(Excerpts from a dataset)
•••••

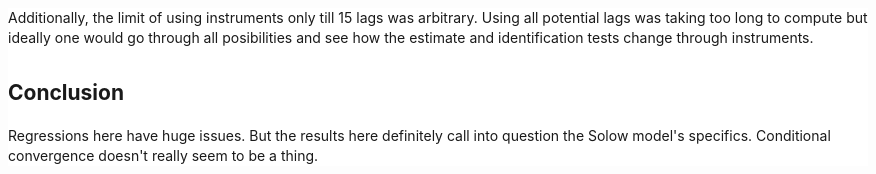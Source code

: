 
Additionally, the limit of using instruments only till 15 lags was arbitrary. Using all potential lags was taking too long to compute but ideally one would go through all posibilities and see how the estimate and identification tests change through instruments.

Conclusion
----------

Regressions here have huge issues. But the results here definitely call into question the Solow model's specifics. Conditional convergence doesn't really seem to be a thing.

•••••

■ Exercise: Restate every record above word for word, without images.

■ Answer:
Source code

: 
Additionally, the limit of using instruments only till 15 lags was arbitrary. Using all potential lags was taking too long to compute but ideally one would go through all posibilities and see how the estimate and identification tests change through instruments.

Conclusion
----------

Regressions here have huge issues. But the results here definitely call into question the Solow model's specifics. Conditional convergence doesn't really seem to be a thing.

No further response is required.